-- DATA TO USE --

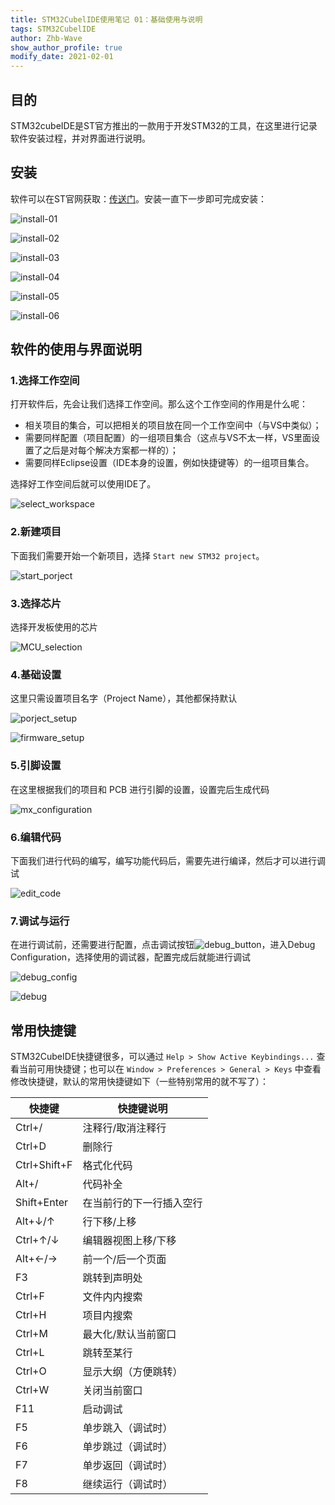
 ```yaml
---
title: STM32CubelIDE使用笔记 01：基础使用与说明
tags: STM32CubelIDE
author: Zhb-Wave
show_author_profile: true
modify_date: 2021-02-01
---
```


## 目的

STM32cubeIDE是ST官方推出的一款用于开发STM32的工具，在这里进行记录软件安装过程，并对界面进行说明。

## 安装

软件可以在ST官网获取：[传送门](https://www.st.com/content/st_com/en/products/development-tools/software-development-tools/stm32-software-development-tools/stm32-ides/stm32cubeide.html)。安装一直下一步即可完成安装：

![install-01](..\assets\images\STM32CubelIDE\install-01.png)

![install-02](..\assets\images\STM32CubelIDE\install-02.png)

![install-03](..\assets\images\STM32CubelIDE\install-03.png)

![install-04](..\assets\images\STM32CubelIDE\install-04.png)

![install-05](..\assets\images\STM32CubelIDE\install-05.png)

![install-06](..\assets\images\STM32CubelIDE\install-06.png)

## 软件的使用与界面说明

### 1.选择工作空间

打开软件后，先会让我们选择工作空间。那么这个工作空间的作用是什么呢：

- 相关项目的集合，可以把相关的项目放在同一个工作空间中（与VS中类似）；
- 需要同样配置（项目配置）的一组项目集合（这点与VS不太一样，VS里面设置了之后是对每个解决方案都一样的）；
- 需要同样Eclipse设置（IDE本身的设置，例如快捷键等）的一组项目集合。

选择好工作空间后就可以使用IDE了。

![select_workspace](..\assets\images\STM32CubelIDE\select_workspace.png)

### 2.新建项目

下面我们需要开始一个新项目，选择 `Start new STM32 project`。

![start_porject](..\assets\images\STM32CubelIDE\start_porject.png)

### 3.选择芯片

选择开发板使用的芯片

![MCU_selection](..\assets\images\STM32CubelIDE\MCU_selection.png)

### 4.基础设置

这里只需设置项目名字（Project Name），其他都保持默认

![porject_setup](..\assets\images\STM32CubelIDE\porject_setup.png)

![firmware_setup](..\assets\images\STM32CubelIDE\firmware_setup.png)

### 5.引脚设置

在这里根据我们的项目和 PCB 进行引脚的设置，设置完后生成代码

![mx_configuration](..\assets\images\STM32CubelIDE\mx_configuration.png)

### 6.编辑代码

下面我们进行代码的编写，编写功能代码后，需要先进行编译，然后才可以进行调试

![edit_code](..\assets\images\STM32CubelIDE\edit_code.png)

### 7.调试与运行

在进行调试前，还需要进行配置，点击调试按钮![debug_button](..\assets\images\STM32CubelIDE\debug_button.png)，进入Debug Configuration，选择使用的调试器，配置完成后就能进行调试

![debug_config](..\assets\images\STM32CubelIDE\debug_config.png)

![debug](..\assets\images\STM32CubelIDE\debug.png)

## 常用快捷键

STM32CubeIDE快捷键很多，可以通过 `Help > Show Active Keybindings...` 查看当前可用快捷键；也可以在 `Window > Preferences > General > Keys` 中查看修改快捷键，默认的常用快捷键如下（一些特别常用的就不写了）：

| 快捷键       | 快捷键说明               |
| ------------ | ------------------------ |
| Ctrl+/       | 注释行/取消注释行        |
| Ctrl+D       | 删除行                   |
| Ctrl+Shift+F | 格式化代码               |
| Alt+/        | 代码补全                 |
| Shift+Enter  | 在当前行的下一行插入空行 |
| Alt+↓/↑      | 行下移/上移              |
| Ctrl+↑/↓     | 编辑器视图上移/下移      |
| Alt+←/→      | 前一个/后一个页面        |
| F3           | 跳转到声明处             |
| Ctrl+F       | 文件内内搜索             |
| Ctrl+H       | 项目内搜索               |
| Ctrl+M       | 最大化/默认当前窗口      |
| Ctrl+L       | 跳转至某行               |
| Ctrl+O       | 显示大纲（方便跳转）     |
| Ctrl+W       | 关闭当前窗口             |
| F11          | 启动调试                 |
| F5           | 单步跳入（调试时）       |
| F6           | 单步跳过（调试时）       |
| F7           | 单步返回（调试时）       |
| F8           | 继续运行（调试时）       |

-- YOUR OBJECTIVE --
Count the lines in the records above that contain "Shift". Reply with the number only.

-- SOLVED PROBLEM --
2